[Records from a data collection]
◇ ◇ ◇ ◇

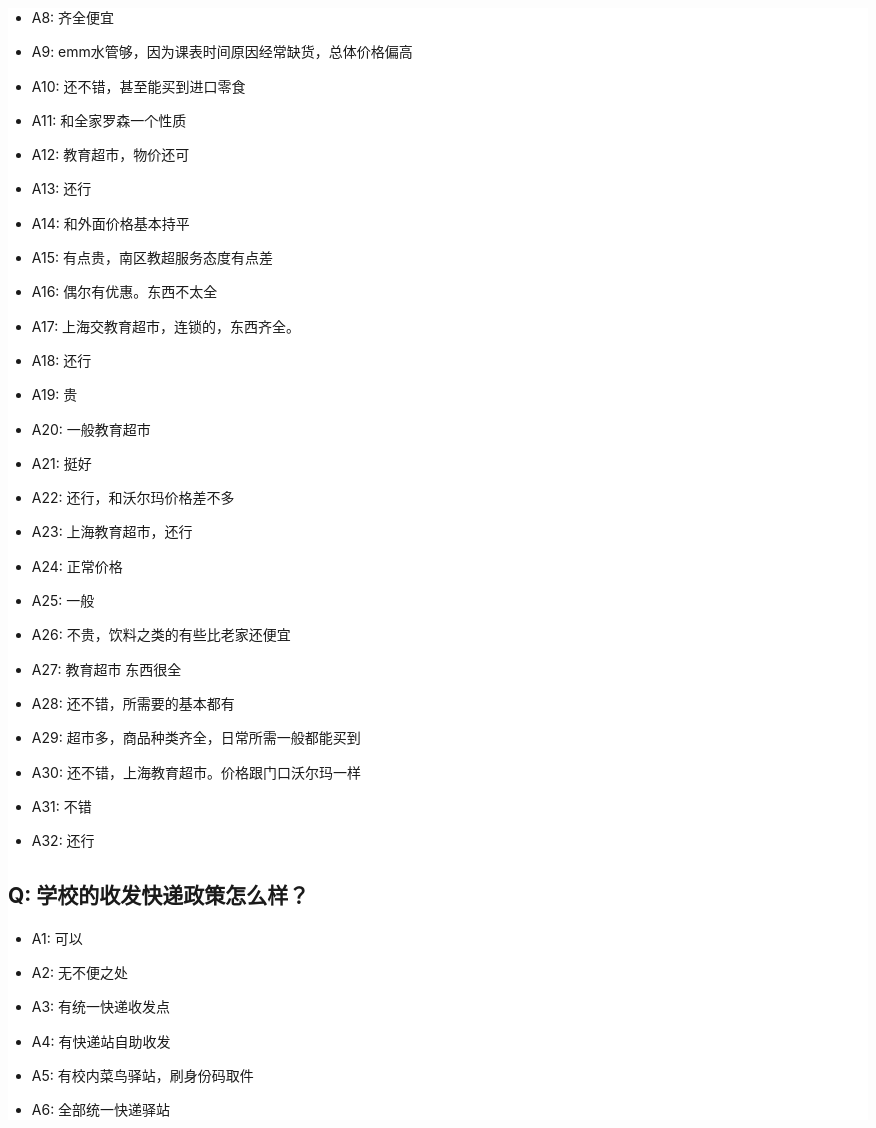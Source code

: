 - A8: 齐全便宜

- A9: emm水管够，因为课表时间原因经常缺货，总体价格偏高

- A10: 还不错，甚至能买到进口零食

- A11: 和全家罗森一个性质

- A12: 教育超市，物价还可

- A13: 还行

- A14: 和外面价格基本持平

- A15: 有点贵，南区教超服务态度有点差

- A16: 偶尔有优惠。东西不太全

- A17: 上海交教育超市，连锁的，东西齐全。

- A18: 还行

- A19: 贵

- A20: 一般教育超市

- A21: 挺好

- A22: 还行，和沃尔玛价格差不多

- A23: 上海教育超市，还行

- A24: 正常价格

- A25: 一般

- A26: 不贵，饮料之类的有些比老家还便宜

- A27: 教育超市 东西很全

- A28: 还不错，所需要的基本都有

- A29: 超市多，商品种类齐全，日常所需一般都能买到

- A30: 还不错，上海教育超市。价格跟门口沃尔玛一样

- A31: 不错

- A32: 还行

## Q: 学校的收发快递政策怎么样？

- A1: 可以

- A2: 无不便之处

- A3: 有统一快递收发点

- A4: 有快递站自助收发

- A5: 有校内菜鸟驿站，刷身份码取件

- A6: 全部统一快递驿站
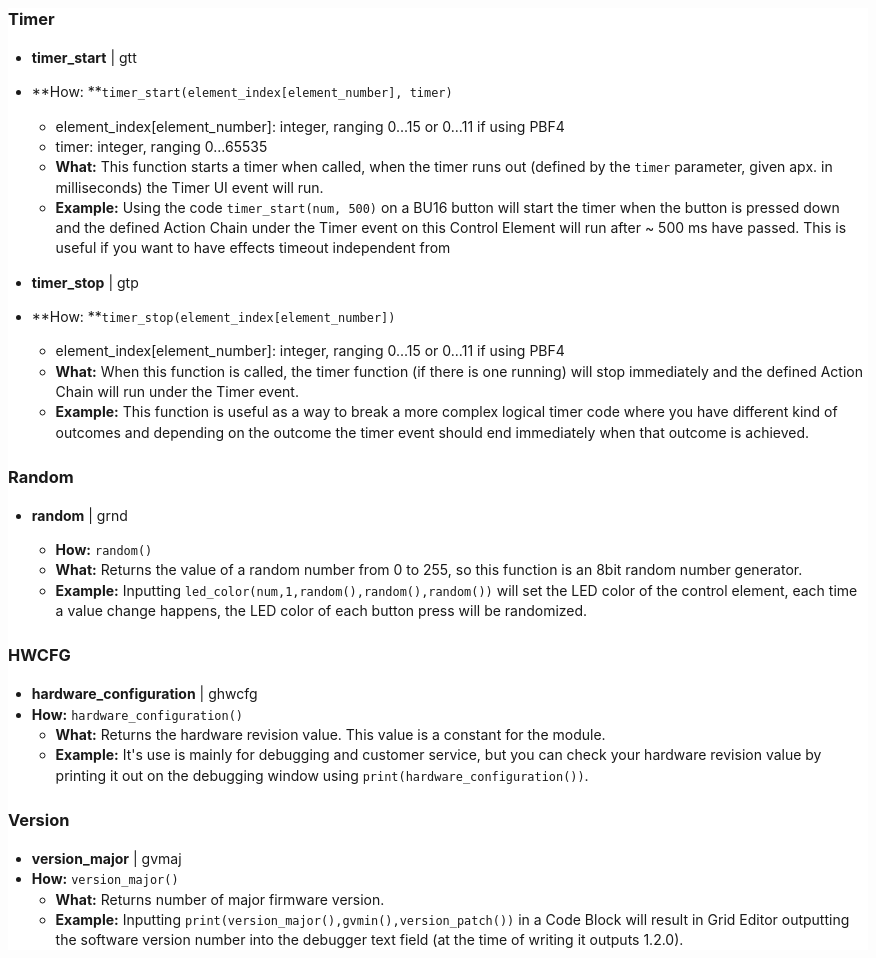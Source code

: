 ### Timer

- **timer_start** | gtt
- **How: **`timer_start(element_index[element_number], timer)` 
    - element_index[element_number]: integer, ranging 0...15 or 0...11 if using PBF4
    - timer: integer, ranging 0...65535
    - **What:** This function starts a timer when called, when the timer runs out (defined by the `timer` parameter, given apx. in milliseconds) the Timer UI event will run.
    - **Example:** Using the code `timer_start(num, 500)` on a BU16 button will start the timer when the button is pressed down and the defined Action Chain under the Timer event on this Control Element will run after ~ 500 ms have passed. This is useful if you want to have effects timeout independent from

- **timer_stop** | gtp
- **How: **`timer_stop(element_index[element_number])` 
    - element_index[element_number]: integer, ranging 0...15 or 0...11 if using PBF4
    - **What:** When this function is called, the timer function (if there is one running) will stop immediately and the defined Action Chain will run under the Timer event.
    - **Example:** This function is useful as a way to break a more complex logical timer code where you have different kind of outcomes and depending on the outcome the timer event should end immediately when that outcome is achieved.


### Random

- **random** | grnd

  - **How:** `random()`
  - **What:** Returns the value of a random number from 0 to 255, so this function is an 8bit random number generator.
  - **Example:** Inputting `led_color(num,1,random(),random(),random())` will set the LED color of the control element, each time a value change happens, the LED color of each button press will be randomized.

  

### HWCFG

- **hardware_configuration** | ghwcfg
- **How:** `hardware_configuration()`
  - **What:** Returns the hardware revision value. This value is a constant for the module.
  - **Example:** It's use is mainly for debugging and customer service, but you can check your hardware revision value by printing it out on the debugging window using `print(hardware_configuration())`.

### Version



- **version_major** | gvmaj
- **How:** `version_major()`
  - **What:** Returns number of major firmware version.
  - **Example:** Inputting `print(version_major(),gvmin(),version_patch())` in a Code Block will result in Grid Editor outputting the software version number into the debugger text field (at the time of writing it outputs 1.2.0).
  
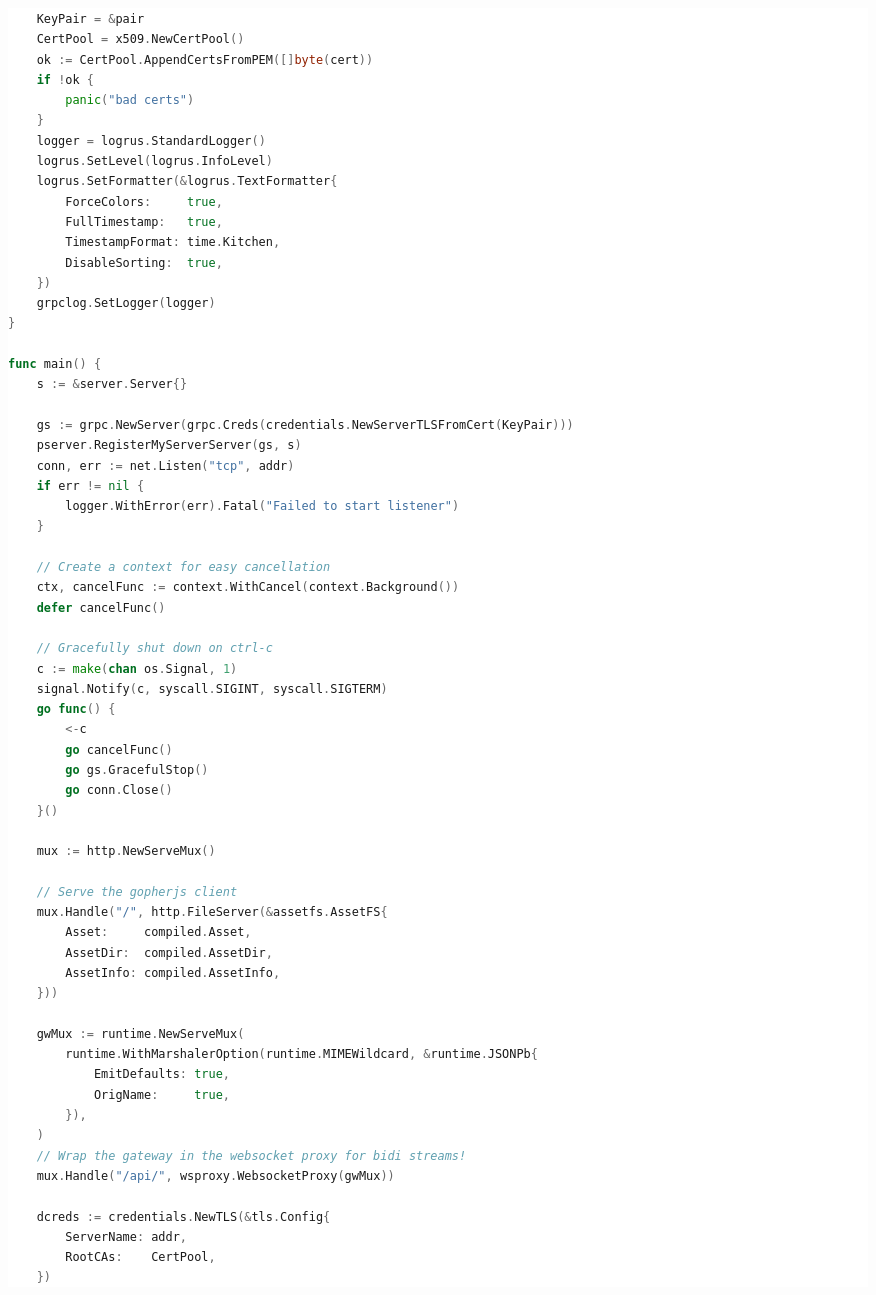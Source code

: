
 ```go
	KeyPair = &pair
	CertPool = x509.NewCertPool()
	ok := CertPool.AppendCertsFromPEM([]byte(cert))
	if !ok {
		panic("bad certs")
	}
	logger = logrus.StandardLogger()
	logrus.SetLevel(logrus.InfoLevel)
	logrus.SetFormatter(&logrus.TextFormatter{
		ForceColors:     true,
		FullTimestamp:   true,
		TimestampFormat: time.Kitchen,
		DisableSorting:  true,
	})
	grpclog.SetLogger(logger)
}

func main() {
	s := &server.Server{}

	gs := grpc.NewServer(grpc.Creds(credentials.NewServerTLSFromCert(KeyPair)))
	pserver.RegisterMyServerServer(gs, s)
	conn, err := net.Listen("tcp", addr)
	if err != nil {
		logger.WithError(err).Fatal("Failed to start listener")
	}

	// Create a context for easy cancellation
	ctx, cancelFunc := context.WithCancel(context.Background())
	defer cancelFunc()

	// Gracefully shut down on ctrl-c
	c := make(chan os.Signal, 1)
	signal.Notify(c, syscall.SIGINT, syscall.SIGTERM)
	go func() {
		<-c
		go cancelFunc()
		go gs.GracefulStop()
		go conn.Close()
	}()

	mux := http.NewServeMux()

	// Serve the gopherjs client
	mux.Handle("/", http.FileServer(&assetfs.AssetFS{
		Asset:     compiled.Asset,
		AssetDir:  compiled.AssetDir,
		AssetInfo: compiled.AssetInfo,
	}))

	gwMux := runtime.NewServeMux(
		runtime.WithMarshalerOption(runtime.MIMEWildcard, &runtime.JSONPb{
			EmitDefaults: true,
			OrigName:     true,
		}),
	)
	// Wrap the gateway in the websocket proxy for bidi streams!
	mux.Handle("/api/", wsproxy.WebsocketProxy(gwMux))

	dcreds := credentials.NewTLS(&tls.Config{
		ServerName: addr,
		RootCAs:    CertPool,
	})
```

◇ ◇ ◇ ◇

◆ **Brief**: Count every line in the data where the string "CertPool" occurs. Give nothing except the number.

◆ **Exercise answer**: 3